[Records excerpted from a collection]
━━━━━━

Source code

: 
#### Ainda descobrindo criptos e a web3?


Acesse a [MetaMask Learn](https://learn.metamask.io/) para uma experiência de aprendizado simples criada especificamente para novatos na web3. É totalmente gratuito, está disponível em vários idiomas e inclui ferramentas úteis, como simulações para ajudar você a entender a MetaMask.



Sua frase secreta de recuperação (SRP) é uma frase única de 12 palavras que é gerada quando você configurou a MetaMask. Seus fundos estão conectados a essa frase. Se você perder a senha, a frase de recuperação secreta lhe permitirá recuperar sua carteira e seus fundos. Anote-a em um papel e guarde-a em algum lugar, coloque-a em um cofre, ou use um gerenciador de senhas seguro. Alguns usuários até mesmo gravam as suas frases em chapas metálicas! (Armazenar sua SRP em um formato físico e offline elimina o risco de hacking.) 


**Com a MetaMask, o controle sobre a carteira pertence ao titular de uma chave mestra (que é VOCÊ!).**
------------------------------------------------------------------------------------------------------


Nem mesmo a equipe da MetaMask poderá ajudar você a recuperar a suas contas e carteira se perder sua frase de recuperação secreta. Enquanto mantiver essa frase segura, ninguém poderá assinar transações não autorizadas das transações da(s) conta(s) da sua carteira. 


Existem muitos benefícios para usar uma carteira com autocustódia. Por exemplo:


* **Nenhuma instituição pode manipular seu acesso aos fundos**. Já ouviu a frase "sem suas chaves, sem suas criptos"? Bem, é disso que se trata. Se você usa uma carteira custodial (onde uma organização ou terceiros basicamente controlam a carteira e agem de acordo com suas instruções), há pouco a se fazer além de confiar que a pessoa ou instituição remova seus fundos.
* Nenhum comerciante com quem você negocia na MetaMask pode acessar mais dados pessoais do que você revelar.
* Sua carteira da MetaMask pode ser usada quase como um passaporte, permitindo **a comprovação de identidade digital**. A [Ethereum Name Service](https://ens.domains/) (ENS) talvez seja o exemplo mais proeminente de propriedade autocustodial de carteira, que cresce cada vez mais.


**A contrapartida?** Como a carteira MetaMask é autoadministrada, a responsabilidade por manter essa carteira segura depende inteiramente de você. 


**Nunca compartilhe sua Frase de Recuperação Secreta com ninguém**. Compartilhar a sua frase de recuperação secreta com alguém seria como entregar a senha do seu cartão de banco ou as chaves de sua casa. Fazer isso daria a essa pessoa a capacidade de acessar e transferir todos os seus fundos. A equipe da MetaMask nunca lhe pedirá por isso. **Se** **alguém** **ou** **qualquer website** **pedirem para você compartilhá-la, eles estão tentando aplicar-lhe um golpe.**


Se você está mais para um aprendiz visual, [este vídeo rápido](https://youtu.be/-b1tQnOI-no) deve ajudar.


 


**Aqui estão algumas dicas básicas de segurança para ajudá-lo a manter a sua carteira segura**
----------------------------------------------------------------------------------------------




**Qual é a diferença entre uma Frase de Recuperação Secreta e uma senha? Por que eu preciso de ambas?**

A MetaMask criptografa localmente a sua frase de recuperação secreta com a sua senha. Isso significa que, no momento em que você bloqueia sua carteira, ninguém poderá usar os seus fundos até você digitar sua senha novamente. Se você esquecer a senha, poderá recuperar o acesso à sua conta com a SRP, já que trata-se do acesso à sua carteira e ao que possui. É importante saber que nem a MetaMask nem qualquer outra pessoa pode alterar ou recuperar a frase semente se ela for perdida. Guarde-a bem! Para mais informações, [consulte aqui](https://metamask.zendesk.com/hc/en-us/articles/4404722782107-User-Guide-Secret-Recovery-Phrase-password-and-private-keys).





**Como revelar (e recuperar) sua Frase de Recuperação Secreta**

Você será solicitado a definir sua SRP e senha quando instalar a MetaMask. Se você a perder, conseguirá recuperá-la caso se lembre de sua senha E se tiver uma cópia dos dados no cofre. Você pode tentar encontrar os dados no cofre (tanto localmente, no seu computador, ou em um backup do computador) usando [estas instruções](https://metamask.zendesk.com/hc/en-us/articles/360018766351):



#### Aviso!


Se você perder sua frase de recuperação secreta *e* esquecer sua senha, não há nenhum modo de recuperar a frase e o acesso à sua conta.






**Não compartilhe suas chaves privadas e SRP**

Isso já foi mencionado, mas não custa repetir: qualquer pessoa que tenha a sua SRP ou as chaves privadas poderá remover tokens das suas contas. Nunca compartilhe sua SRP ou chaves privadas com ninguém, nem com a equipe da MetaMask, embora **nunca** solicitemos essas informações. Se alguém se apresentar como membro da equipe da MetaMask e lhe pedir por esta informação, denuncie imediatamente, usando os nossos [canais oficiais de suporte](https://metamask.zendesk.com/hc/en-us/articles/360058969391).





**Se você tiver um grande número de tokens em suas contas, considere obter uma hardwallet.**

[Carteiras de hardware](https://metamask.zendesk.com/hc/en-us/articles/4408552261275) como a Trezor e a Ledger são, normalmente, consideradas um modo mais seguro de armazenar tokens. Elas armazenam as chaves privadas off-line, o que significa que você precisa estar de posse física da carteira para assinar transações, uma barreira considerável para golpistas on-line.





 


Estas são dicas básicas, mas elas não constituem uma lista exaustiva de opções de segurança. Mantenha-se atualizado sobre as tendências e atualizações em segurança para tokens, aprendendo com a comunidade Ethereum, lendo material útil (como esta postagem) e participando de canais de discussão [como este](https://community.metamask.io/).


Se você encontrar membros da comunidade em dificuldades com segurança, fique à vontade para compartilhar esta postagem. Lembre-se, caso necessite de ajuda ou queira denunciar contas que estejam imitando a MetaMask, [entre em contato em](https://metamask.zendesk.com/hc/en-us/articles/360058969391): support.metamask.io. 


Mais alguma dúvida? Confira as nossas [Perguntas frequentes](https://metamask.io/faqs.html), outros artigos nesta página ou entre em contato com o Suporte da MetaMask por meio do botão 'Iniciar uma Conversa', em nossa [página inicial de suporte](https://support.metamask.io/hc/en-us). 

━━━━━━

**EXERCISE PROMPT**
Down to the last line, give the records again exactly.

**ANSWER SPACE**
Source code

: 
#### Ainda descobrindo criptos e a web3?


Acesse a [MetaMask Learn](https://learn.metamask.io/) para uma experiência de aprendizado simples criada especificamente para novatos na web3. É totalmente gratuito, está disponível em vários idiomas e inclui ferramentas úteis, como simulações para ajudar você a entender a MetaMask.



Sua frase secreta de recuperação (SRP) é uma frase única de 12 palavras que é gerada quando você configurou a MetaMask. Seus fundos estão conectados a essa frase. Se você perder a senha, a frase de recuperação secreta lhe permitirá recuperar sua carteira e seus fundos. Anote-a em um papel e guarde-a em algum lugar, coloque-a em um cofre, ou use um gerenciador de senhas seguro. Alguns usuários até mesmo gravam as suas frases em chapas metálicas! (Armazenar sua SRP em um formato físico e offline elimina o risco de hacking.) 


**Com a MetaMask, o controle sobre a carteira pertence ao titular de uma chave mestra (que é VOCÊ!).**
------------------------------------------------------------------------------------------------------


Nem mesmo a equipe da MetaMask poderá ajudar você a recuperar a suas contas e carteira se perder sua frase de recuperação secreta. Enquanto mantiver essa frase segura, ninguém poderá assinar transações não autorizadas das transações da(s) conta(s) da sua carteira. 


Existem muitos benefícios para usar uma carteira com autocustódia. Por exemplo:


* **Nenhuma instituição pode manipular seu acesso aos fundos**. Já ouviu a frase "sem suas chaves, sem suas criptos"? Bem, é disso que se trata. Se você usa uma carteira custodial (onde uma organização ou terceiros basicamente controlam a carteira e agem de acordo com suas instruções), há pouco a se fazer além de confiar que a pessoa ou instituição remova seus fundos.
* Nenhum comerciante com quem você negocia na MetaMask pode acessar mais dados pessoais do que você revelar.
* Sua carteira da MetaMask pode ser usada quase como um passaporte, permitindo **a comprovação de identidade digital**. A [Ethereum Name Service](https://ens.domains/) (ENS) talvez seja o exemplo mais proeminente de propriedade autocustodial de carteira, que cresce cada vez mais.


**A contrapartida?** Como a carteira MetaMask é autoadministrada, a responsabilidade por manter essa carteira segura depende inteiramente de você. 


**Nunca compartilhe sua Frase de Recuperação Secreta com ninguém**. Compartilhar a sua frase de recuperação secreta com alguém seria como entregar a senha do seu cartão de banco ou as chaves de sua casa. Fazer isso daria a essa pessoa a capacidade de acessar e transferir todos os seus fundos. A equipe da MetaMask nunca lhe pedirá por isso. **Se** **alguém** **ou** **qualquer website** **pedirem para você compartilhá-la, eles estão tentando aplicar-lhe um golpe.**


Se você está mais para um aprendiz visual, [este vídeo rápido](https://youtu.be/-b1tQnOI-no) deve ajudar.


 


**Aqui estão algumas dicas básicas de segurança para ajudá-lo a manter a sua carteira segura**
----------------------------------------------------------------------------------------------




**Qual é a diferença entre uma Frase de Recuperação Secreta e uma senha? Por que eu preciso de ambas?**

A MetaMask criptografa localmente a sua frase de recuperação secreta com a sua senha. Isso significa que, no momento em que você bloqueia sua carteira, ninguém poderá usar os seus fundos até você digitar sua senha novamente. Se você esquecer a senha, poderá recuperar o acesso à sua conta com a SRP, já que trata-se do acesso à sua carteira e ao que possui. É importante saber que nem a MetaMask nem qualquer outra pessoa pode alterar ou recuperar a frase semente se ela for perdida. Guarde-a bem! Para mais informações, [consulte aqui](https://metamask.zendesk.com/hc/en-us/articles/4404722782107-User-Guide-Secret-Recovery-Phrase-password-and-private-keys).





**Como revelar (e recuperar) sua Frase de Recuperação Secreta**

Você será solicitado a definir sua SRP e senha quando instalar a MetaMask. Se você a perder, conseguirá recuperá-la caso se lembre de sua senha E se tiver uma cópia dos dados no cofre. Você pode tentar encontrar os dados no cofre (tanto localmente, no seu computador, ou em um backup do computador) usando [estas instruções](https://metamask.zendesk.com/hc/en-us/articles/360018766351):



#### Aviso!


Se você perder sua frase de recuperação secreta *e* esquecer sua senha, não há nenhum modo de recuperar a frase e o acesso à sua conta.






**Não compartilhe suas chaves privadas e SRP**

Isso já foi mencionado, mas não custa repetir: qualquer pessoa que tenha a sua SRP ou as chaves privadas poderá remover tokens das suas contas. Nunca compartilhe sua SRP ou chaves privadas com ninguém, nem com a equipe da MetaMask, embora **nunca** solicitemos essas informações. Se alguém se apresentar como membro da equipe da MetaMask e lhe pedir por esta informação, denuncie imediatamente, usando os nossos [canais oficiais de suporte](https://metamask.zendesk.com/hc/en-us/articles/360058969391).





**Se você tiver um grande número de tokens em suas contas, considere obter uma hardwallet.**

[Carteiras de hardware](https://metamask.zendesk.com/hc/en-us/articles/4408552261275) como a Trezor e a Ledger são, normalmente, consideradas um modo mais seguro de armazenar tokens. Elas armazenam as chaves privadas off-line, o que significa que você precisa estar de posse física da carteira para assinar transações, uma barreira considerável para golpistas on-line.





 


Estas são dicas básicas, mas elas não constituem uma lista exaustiva de opções de segurança. Mantenha-se atualizado sobre as tendências e atualizações em segurança para tokens, aprendendo com a comunidade Ethereum, lendo material útil (como esta postagem) e participando de canais de discussão [como este](https://community.metamask.io/).


Se você encontrar membros da comunidade em dificuldades com segurança, fique à vontade para compartilhar esta postagem. Lembre-se, caso necessite de ajuda ou queira denunciar contas que estejam imitando a MetaMask, [entre em contato em](https://metamask.zendesk.com/hc/en-us/articles/360058969391): support.metamask.io. 


Mais alguma dúvida? Confira as nossas [Perguntas frequentes](https://metamask.io/faqs.html), outros artigos nesta página ou entre em contato com o Suporte da MetaMask por meio do botão 'Iniciar uma Conversa', em nossa [página inicial de suporte](https://support.metamask.io/hc/en-us). 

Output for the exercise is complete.